The main session will feature the anti-Zionist historian Ilan Pappé, who is due to discuss his project “Nakba: Return of the Soul,” together with co-creators Raja Shehadeh, a Palestinian writer, and artist Jane Frere. The exhibition “enshrines the stories of those who had to leave” Israel during the 1948 war.

According to Ms D’Amico, the director of the Edinburgh Festival, Catherine Lockerbie, “is a great festival organiser, a friend and a role model. In 2006, she rejected calls for a boycott of Israeli speakers when the Edinburgh Film Festival shamefully did not. This is why I was saddened now to see that in 2008 the only recognition of Israel’s 60 years of existence is a talk on the Nakba, with no-one to make the case for Israel.”

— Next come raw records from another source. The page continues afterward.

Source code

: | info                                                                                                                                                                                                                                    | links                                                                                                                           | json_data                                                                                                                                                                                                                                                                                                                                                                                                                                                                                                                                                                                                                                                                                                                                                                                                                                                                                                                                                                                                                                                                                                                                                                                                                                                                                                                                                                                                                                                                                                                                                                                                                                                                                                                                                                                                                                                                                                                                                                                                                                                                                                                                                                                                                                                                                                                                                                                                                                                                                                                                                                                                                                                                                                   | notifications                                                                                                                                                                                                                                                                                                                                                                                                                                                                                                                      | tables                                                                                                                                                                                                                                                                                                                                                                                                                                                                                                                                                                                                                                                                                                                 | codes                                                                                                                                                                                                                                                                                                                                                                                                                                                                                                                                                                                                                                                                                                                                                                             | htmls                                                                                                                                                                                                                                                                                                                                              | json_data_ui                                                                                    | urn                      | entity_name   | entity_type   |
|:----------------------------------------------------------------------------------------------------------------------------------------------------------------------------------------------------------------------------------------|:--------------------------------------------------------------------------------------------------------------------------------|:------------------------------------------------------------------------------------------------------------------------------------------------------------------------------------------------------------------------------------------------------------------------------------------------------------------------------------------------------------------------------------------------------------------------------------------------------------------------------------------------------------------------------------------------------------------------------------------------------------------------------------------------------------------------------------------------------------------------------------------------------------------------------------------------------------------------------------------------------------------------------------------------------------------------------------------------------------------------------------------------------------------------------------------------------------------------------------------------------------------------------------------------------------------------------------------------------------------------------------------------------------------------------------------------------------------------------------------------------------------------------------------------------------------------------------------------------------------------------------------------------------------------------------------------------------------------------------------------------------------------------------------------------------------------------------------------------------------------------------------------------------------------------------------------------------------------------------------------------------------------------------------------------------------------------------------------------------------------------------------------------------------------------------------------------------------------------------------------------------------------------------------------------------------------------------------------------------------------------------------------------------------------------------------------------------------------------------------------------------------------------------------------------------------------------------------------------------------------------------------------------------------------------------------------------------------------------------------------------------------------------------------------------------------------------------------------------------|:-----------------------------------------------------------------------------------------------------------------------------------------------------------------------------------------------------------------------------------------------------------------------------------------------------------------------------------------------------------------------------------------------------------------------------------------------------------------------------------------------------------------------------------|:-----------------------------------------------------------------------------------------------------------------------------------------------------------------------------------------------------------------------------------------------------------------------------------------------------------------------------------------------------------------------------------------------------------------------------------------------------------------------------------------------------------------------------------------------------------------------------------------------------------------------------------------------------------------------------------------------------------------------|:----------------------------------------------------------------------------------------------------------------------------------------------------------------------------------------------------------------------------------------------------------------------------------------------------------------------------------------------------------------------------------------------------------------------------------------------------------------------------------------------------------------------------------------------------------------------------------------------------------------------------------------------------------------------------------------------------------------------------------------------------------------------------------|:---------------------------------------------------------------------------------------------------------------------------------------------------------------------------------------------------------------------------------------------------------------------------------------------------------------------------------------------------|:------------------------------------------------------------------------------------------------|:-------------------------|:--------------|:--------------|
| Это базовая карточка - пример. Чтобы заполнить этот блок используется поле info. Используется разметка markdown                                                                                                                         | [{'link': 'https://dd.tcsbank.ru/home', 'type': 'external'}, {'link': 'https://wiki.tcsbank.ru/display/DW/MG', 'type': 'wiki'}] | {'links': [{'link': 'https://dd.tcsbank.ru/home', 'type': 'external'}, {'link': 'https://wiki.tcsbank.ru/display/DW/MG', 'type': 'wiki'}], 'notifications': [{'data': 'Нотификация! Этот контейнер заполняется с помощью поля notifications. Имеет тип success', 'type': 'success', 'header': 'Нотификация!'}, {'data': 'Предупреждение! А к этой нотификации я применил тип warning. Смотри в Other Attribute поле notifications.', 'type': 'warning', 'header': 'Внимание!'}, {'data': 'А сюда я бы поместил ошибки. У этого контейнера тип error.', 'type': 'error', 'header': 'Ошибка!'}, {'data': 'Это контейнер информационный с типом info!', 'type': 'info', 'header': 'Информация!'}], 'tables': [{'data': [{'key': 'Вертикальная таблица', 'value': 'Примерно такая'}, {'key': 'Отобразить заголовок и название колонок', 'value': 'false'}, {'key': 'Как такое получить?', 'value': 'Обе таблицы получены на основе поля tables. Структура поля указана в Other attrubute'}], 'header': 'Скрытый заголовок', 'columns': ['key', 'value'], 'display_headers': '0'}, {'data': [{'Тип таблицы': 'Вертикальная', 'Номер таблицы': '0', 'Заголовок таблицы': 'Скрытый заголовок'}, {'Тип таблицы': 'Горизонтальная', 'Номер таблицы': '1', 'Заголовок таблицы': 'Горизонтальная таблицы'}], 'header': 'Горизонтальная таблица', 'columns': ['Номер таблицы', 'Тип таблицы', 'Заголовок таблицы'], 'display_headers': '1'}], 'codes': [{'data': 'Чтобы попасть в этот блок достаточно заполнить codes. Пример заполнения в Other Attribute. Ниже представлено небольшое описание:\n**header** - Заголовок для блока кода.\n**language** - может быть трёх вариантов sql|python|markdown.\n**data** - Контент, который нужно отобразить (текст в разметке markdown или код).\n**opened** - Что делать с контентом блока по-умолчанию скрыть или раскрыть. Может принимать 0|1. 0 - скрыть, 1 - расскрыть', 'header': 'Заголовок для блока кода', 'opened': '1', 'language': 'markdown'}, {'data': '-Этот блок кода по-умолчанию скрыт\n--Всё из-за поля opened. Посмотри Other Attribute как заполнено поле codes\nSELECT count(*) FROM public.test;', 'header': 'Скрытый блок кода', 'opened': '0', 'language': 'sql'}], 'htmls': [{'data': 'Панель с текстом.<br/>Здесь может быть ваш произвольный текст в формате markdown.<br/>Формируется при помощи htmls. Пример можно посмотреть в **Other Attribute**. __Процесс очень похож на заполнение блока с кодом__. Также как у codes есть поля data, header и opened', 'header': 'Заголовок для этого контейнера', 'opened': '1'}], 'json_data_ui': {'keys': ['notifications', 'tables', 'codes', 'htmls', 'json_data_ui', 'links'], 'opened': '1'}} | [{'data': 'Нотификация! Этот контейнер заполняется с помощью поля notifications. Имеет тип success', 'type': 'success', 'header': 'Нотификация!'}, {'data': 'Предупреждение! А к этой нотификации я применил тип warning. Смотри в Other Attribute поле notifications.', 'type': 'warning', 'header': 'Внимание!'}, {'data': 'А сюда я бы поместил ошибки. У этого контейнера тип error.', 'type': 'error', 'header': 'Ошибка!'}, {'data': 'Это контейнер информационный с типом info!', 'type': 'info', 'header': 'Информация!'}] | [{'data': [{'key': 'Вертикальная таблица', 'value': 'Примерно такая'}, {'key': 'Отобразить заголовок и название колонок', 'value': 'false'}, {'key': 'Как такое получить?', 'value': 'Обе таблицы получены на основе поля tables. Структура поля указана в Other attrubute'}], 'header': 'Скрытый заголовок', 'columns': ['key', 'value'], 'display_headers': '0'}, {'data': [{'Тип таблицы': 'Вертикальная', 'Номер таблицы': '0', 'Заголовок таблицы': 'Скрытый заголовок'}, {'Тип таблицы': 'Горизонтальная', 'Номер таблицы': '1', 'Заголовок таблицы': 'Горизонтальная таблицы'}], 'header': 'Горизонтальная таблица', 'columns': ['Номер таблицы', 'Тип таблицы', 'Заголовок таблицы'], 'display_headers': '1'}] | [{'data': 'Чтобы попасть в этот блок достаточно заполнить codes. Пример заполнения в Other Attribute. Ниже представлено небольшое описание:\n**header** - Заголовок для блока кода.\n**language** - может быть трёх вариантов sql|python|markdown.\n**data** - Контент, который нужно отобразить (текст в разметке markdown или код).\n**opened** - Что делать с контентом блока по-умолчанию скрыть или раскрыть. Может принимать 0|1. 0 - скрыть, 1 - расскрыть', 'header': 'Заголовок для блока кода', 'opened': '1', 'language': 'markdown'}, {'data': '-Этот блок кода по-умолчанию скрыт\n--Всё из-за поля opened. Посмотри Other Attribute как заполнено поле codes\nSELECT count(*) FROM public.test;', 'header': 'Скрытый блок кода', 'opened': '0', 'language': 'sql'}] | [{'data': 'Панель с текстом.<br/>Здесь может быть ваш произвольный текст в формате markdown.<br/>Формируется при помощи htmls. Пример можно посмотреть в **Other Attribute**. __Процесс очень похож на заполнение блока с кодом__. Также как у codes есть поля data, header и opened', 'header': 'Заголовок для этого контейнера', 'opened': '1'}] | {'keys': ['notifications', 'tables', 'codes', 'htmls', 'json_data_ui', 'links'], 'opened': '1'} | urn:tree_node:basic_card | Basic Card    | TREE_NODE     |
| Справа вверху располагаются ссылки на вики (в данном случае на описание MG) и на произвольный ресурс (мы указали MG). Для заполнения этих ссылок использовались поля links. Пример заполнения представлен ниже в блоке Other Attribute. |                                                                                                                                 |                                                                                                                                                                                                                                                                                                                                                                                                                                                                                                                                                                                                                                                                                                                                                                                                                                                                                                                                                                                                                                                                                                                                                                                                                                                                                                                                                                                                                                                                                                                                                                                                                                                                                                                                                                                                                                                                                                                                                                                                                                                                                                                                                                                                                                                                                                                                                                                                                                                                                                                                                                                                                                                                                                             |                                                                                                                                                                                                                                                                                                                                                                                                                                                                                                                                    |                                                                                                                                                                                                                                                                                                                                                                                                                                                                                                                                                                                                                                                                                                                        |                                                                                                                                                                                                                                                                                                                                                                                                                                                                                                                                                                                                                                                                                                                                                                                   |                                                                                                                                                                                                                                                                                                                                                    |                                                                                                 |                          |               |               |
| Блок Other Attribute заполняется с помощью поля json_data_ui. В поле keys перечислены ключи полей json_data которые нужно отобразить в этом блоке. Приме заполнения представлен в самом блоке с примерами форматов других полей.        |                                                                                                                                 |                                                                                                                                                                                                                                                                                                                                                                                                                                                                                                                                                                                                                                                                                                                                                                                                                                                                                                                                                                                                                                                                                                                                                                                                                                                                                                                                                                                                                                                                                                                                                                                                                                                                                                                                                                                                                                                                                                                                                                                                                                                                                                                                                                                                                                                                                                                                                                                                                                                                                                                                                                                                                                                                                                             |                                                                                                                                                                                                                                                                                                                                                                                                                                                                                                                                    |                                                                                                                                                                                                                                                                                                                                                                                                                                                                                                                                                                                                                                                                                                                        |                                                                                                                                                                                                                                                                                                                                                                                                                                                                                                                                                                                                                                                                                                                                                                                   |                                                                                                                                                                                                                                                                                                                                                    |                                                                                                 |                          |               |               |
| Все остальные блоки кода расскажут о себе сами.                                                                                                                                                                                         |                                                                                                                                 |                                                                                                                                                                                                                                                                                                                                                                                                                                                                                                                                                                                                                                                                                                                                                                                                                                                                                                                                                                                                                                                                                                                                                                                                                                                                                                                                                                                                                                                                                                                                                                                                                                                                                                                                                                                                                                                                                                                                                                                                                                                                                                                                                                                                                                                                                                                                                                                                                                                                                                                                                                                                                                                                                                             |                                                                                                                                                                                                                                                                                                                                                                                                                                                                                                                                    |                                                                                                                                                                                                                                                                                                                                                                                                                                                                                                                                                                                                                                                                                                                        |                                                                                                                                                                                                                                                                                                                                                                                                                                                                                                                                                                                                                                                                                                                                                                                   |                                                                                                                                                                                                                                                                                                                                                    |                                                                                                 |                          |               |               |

According to the festival programme, Dr Pappé “has uncovered the full extent of what he considers ethnic cleansing” in Israel. It adds: “In this 60th anniversary year of the founding of Israel, we have a special focus on the Nakba — the displacement of the Palestinians to make way for the new population, and the seemingly intractable problems which resonate to this day. Equally, we examine Jewish experience and some of the horrors of the Holocaust in [our section on] Jews in the world.”

Colin Shindler, professor of Israeli Studies at London University and author of a recent history of Israel, commented: “The organisers are politically illiterate. The unsaid agenda is not to recall the Palestinian Nakba — a legitimate subject for discussion — but to underline the fact that the Jews really do not have a right to national self-determination in Israel. The festival’s ‘outrage’ is selective and they do a disservice to intellectual debate in this country.”

But Ms Lockerbie told the JC: “The Festival is passionately committed to exploring all sides of world affairs. We are proud to have had some distinguished Israeli writers, including Amos Oz and David Grossman, as well as powerful voices from the Jewish community in the UK , USA and Europe. It is not always necessary or desirable to balance out viewpoints, in a potentially tokenistic way, within a single hour-long event.”


On the schedule

The Edinburgh International Book Festival includes these events:

AUGUST 9  — Russell Razzaque  on “what turns a human being into a human bomb, a revealing insight into Islamic suicide bombing” 

AUGUST 9 —  Jane Frere, Ilan Pappé  and Raja Shehadeh: “To mark the 60th anniversary of the founding of Israel, the three will examine the enforced exodus of the Palestinian population” 

AUGUST 10 — Abdel Bari Atwan & Kasra Naji: Bari Atwan on his journey from boyhood in a Palestine refugee camp to leading journalist and Naji on Iran’s president Ahmadinejad.

AUGUST 10 —  Eva Figes and Ladislaus Löb:  Jews escaping the Nazis 

AUGUST 19 —  Edna Fernandes on the forgotten Jews of Kerala.